» **Your task**
Keep to the lines from the one with "## Control requirements" through the end of the data, and write them out exactly.

Start of Task data

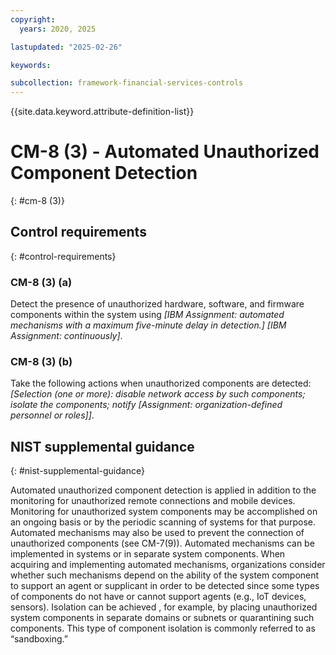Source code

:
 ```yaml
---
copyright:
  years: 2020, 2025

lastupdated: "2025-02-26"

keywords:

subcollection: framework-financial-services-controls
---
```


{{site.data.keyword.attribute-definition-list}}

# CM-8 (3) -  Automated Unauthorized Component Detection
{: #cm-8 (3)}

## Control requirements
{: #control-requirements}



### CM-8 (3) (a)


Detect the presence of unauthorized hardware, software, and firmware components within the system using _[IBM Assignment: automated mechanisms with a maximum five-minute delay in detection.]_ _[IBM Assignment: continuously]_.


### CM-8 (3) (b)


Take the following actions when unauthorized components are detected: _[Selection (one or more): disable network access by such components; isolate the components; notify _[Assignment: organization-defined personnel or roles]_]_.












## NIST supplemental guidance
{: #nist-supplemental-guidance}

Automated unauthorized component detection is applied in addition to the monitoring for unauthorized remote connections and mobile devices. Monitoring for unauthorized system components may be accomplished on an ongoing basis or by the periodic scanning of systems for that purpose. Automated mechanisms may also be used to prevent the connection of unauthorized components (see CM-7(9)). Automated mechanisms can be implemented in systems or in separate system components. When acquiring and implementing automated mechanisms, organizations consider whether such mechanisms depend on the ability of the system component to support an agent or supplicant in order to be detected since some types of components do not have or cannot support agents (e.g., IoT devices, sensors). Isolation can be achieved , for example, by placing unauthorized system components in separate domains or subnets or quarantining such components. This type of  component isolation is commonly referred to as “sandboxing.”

End of Task data

» **Result of this exercise**
## Control requirements
{: #control-requirements}



### CM-8 (3) (a)


Detect the presence of unauthorized hardware, software, and firmware components within the system using _[IBM Assignment: automated mechanisms with a maximum five-minute delay in detection.]_ _[IBM Assignment: continuously]_.


### CM-8 (3) (b)


Take the following actions when unauthorized components are detected: _[Selection (one or more): disable network access by such components; isolate the components; notify _[Assignment: organization-defined personnel or roles]_]_.












## NIST supplemental guidance
{: #nist-supplemental-guidance}

Automated unauthorized component detection is applied in addition to the monitoring for unauthorized remote connections and mobile devices. Monitoring for unauthorized system components may be accomplished on an ongoing basis or by the periodic scanning of systems for that purpose. Automated mechanisms may also be used to prevent the connection of unauthorized components (see CM-7(9)). Automated mechanisms can be implemented in systems or in separate system components. When acquiring and implementing automated mechanisms, organizations consider whether such mechanisms depend on the ability of the system component to support an agent or supplicant in order to be detected since some types of components do not have or cannot support agents (e.g., IoT devices, sensors). Isolation can be achieved , for example, by placing unauthorized system components in separate domains or subnets or quarantining such components. This type of  component isolation is commonly referred to as “sandboxing.”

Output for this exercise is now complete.